Pictures paired with source code
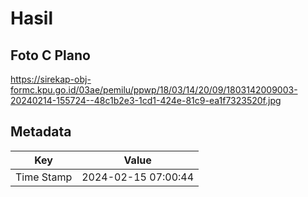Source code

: # Hasil

## Foto C Plano

https://sirekap-obj-formc.kpu.go.id/03ae/pemilu/ppwp/18/03/14/20/09/1803142009003-20240214-155724--48c1b2e3-1cd1-424e-81c9-ea1f7323520f.jpg


## Metadata

| Key        | Value               |
| ---------- | ------------------- |
| Time Stamp | 2024-02-15 07:00:44 |



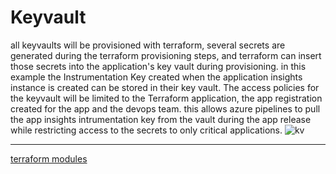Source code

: # Keyvault

all keyvaults will be provisioned with terraform, several secrets are generated during the terraform provisioning steps, and terraform can insert those secrets into the application's key vault during provisioning. in this example the Instrumentation Key created when the application insights instance is created can be stored in their key vault. The access policies for the keyvault will be limited to the Terraform application, the app registration created for the app and the devops team. 
this allows azure pipelines to pull the app insights intrumentation key from the vault during the app release while restricting access to the secrets to only critical applications. 
![kv](https://stdsoinventory0001.blob.core.windows.net/mdwikiimages/kv_access.png)

---
[terraform modules](tfmodules.md)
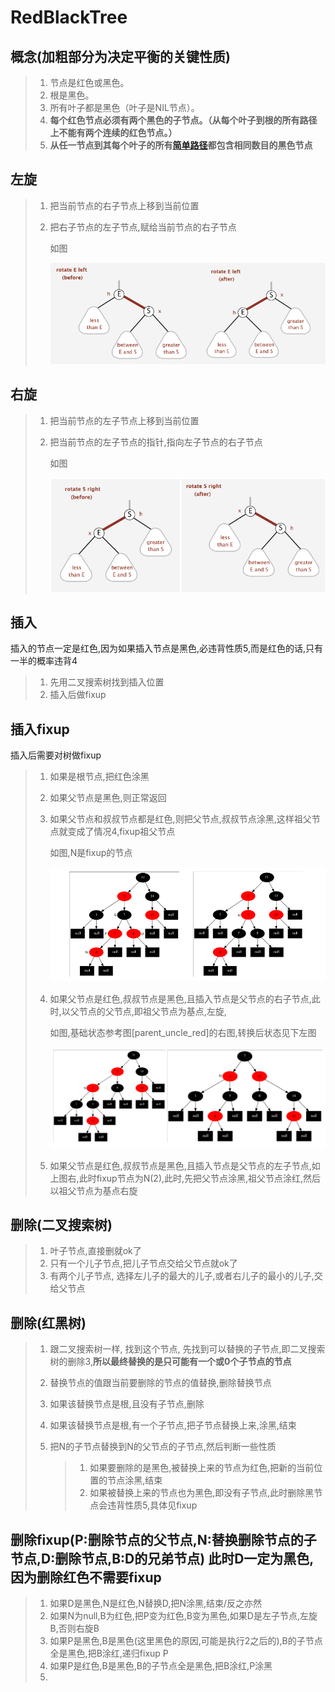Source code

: # RedBlackTree

## 概念(加粗部分为决定平衡的关键性质)

> 1. 节点是红色或黑色。
> 2. 根是黑色。
> 3. 所有叶子都是黑色（叶子是NIL节点）。
> 4. **每个红色节点必须有两个黑色的子节点。（从每个叶子到根的所有路径上不能有两个连续的红色节点。）**
> 5. **从任一节点到其每个叶子的所有[简单路径](https://zh.wikipedia.org/wiki/%E9%81%93%E8%B7%AF_(%E5%9B%BE%E8%AE%BA))都包含相同数目的黑色节点**

## 左旋

> 1. 把当前节点的右子节点上移到当前位置
>
> 2. 把右子节点的左子节点,赋给当前节点的右子节点
>
>    如图
>
>    ![left_rotate](picture/left_rotate.png)

## 右旋

> 1. 把当前节点的左子节点上移到当前位置
>
> 2. 把当前节点的左子节点的指针,指向左子节点的右子节点
>
>    如图
>
>    ![right_rotate](picture/right_rotate.png)

## 插入

 插入的节点一定是红色,因为如果插入节点是黑色,必违背性质5,而是红色的话,只有一半的概率违背4

> 1. 先用二叉搜索树找到插入位置
> 2. 插入后做fixup

## 插入fixup

插入后需要对树做fixup

> 1. 如果是根节点,把红色涂黑
>
> 2. 如果父节点是黑色,则正常返回
>
> 3. 如果父节点和叔叔节点都是红色,则把父节点,叔叔节点涂黑,这样祖父节点就变成了情况4,fixup祖父节点
>
>    如图,N是fixup的节点
>
>    ![parent_uncle_red](picture/parent_uncle_red.png)
>
> 4. 如果父节点是红色,叔叔节点是黑色,且插入节点是父节点的右子节点,此时,以父节点的父节点,即祖父节点为基点,左旋,
>
>    如图,基础状态参考图[parent_uncle_red]的右图,转换后状态见下左图
>
>    ![parent_red_uncle_black_insert_right](picture/parent_red_uncle_black_insert_right.png)
>
> 5. 如果父节点是红色,叔叔节点是黑色,且插入节点是父节点的左子节点,如上图右,此时fixup节点为N(2),此时,先把父节点涂黑,祖父节点涂红,然后以祖父节点为基点右旋

## 删除(二叉搜索树)

> 1. 叶子节点,直接删就ok了
> 2. 只有一个儿子节点,把儿子节点交给父节点就ok了
> 3. 有两个儿子节点, 选择左儿子的最大的儿子,或者右儿子的最小的儿子,交给父节点

## 删除(红黑树)

> 1. 跟二叉搜索树一样, 找到这个节点, 先找到可以替换的子节点,即二叉搜索树的删除3,**所以最终替换的是只可能有一个或0个子节点的节点**
>
> 2. 替换节点的值跟当前要删除的节点的值替换,删除替换节点
>
> 3. 如果该替换节点是根,且没有子节点,删除
>
> 4. 如果该替换节点是根,有一个子节点,把子节点替换上来,涂黑,结束
>
> 5. 把N的子节点替换到N的父节点的子节点,然后判断一些性质
>
>    > 1. 如果要删除的是黑色,被替换上来的节点为红色,把新的当前位置的节点涂黑,结束
>    > 2. 如果被替换上来的节点也为黑色,即没有子节点,此时删除黑节点会违背性质5,具体见fixup

## 删除fixup(P:删除节点的父节点,N:替换删除节点的子节点,D:删除节点,B:D的兄弟节点) 此时D一定为黑色,因为删除红色不需要fixup

> 1. 如果D是黑色,N是红色,N替换D,把N涂黑,结束/反之亦然
> 2. 如果N为null,B为红色,把P变为红色,B变为黑色,如果D是左子节点,左旋B,否则右旋B
> 3. 如果P是黑色,B是黑色(这里黑色的原因,可能是执行2之后的),B的子节点全是黑色,把B涂红,递归fixup P
> 4. 如果P是红色,B是黑色,B的子节点全是黑色,把B涂红,P涂黑
> 5. 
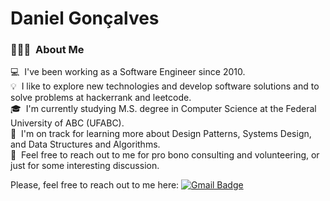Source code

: # Daniel Gonçalves

### 👨🏻‍💻 &nbsp;About Me
💻 &nbsp;I've been working as a Software Engineer since 2010.\
💡 &nbsp;I like to explore new technologies and develop software solutions and to solve problems at hackerrank and leetcode.\
🎓 &nbsp;I'm currently studying M.S. degree in Computer Science at the Federal University of ABC (UFABC).\
🌱 &nbsp;I'm on track for learning more about Design Patterns, Systems Design, and Data Structures and Algorithms.\
💬 &nbsp;Feel free to reach out to me for pro bono consulting and volunteering, or just for some interesting discussion.


Please, feel free to reach out to me here: 
[![Gmail Badge](https://img.shields.io/badge/danielgoncalvesti@gmail.com-c14438?style=flat-square&logo=Gmail&logoColor=white&link=mailto:danielgoncalvesti@gmail.com)](mailto:danielgoncalvesti@gmail.com)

■ TASK TO COMPLETE
All lines that contain the word "https" must be copied from the records above.

■ ANSWER TO THIS PROBLEM
https://sirekap-obj-formc.kpu.go.id/03ae/pemilu/ppwp/18/03/14/20/09/1803142009003-20240214-155724--48c1b2e3-1cd1-424e-81c9-ea1f7323520f.jpg
![kv](https://stdsoinventory0001.blob.core.windows.net/mdwikiimages/kv_access.png)
> 5. **从任一节点到其每个叶子的所有[简单路径](https://zh.wikipedia.org/wiki/%E9%81%93%E8%B7%AF_(%E5%9B%BE%E8%AE%BA))都包含相同数目的黑色节点**
[![Gmail Badge](https://img.shields.io/badge/danielgoncalvesti@gmail.com-c14438?style=flat-square&logo=Gmail&logoColor=white&link=mailto:danielgoncalvesti@gmail.com)](mailto:danielgoncalvesti@gmail.com)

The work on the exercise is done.